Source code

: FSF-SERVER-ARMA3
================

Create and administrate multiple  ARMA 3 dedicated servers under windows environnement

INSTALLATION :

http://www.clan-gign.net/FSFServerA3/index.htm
....
▶ _Your assignment_
Repeat the listing above exactly. Add nothing.

▶ _Task result_
Source code

: FSF-SERVER-ARMA3
================

Create and administrate multiple  ARMA 3 dedicated servers under windows environnement

INSTALLATION :

http://www.clan-gign.net/FSFServerA3/index.htm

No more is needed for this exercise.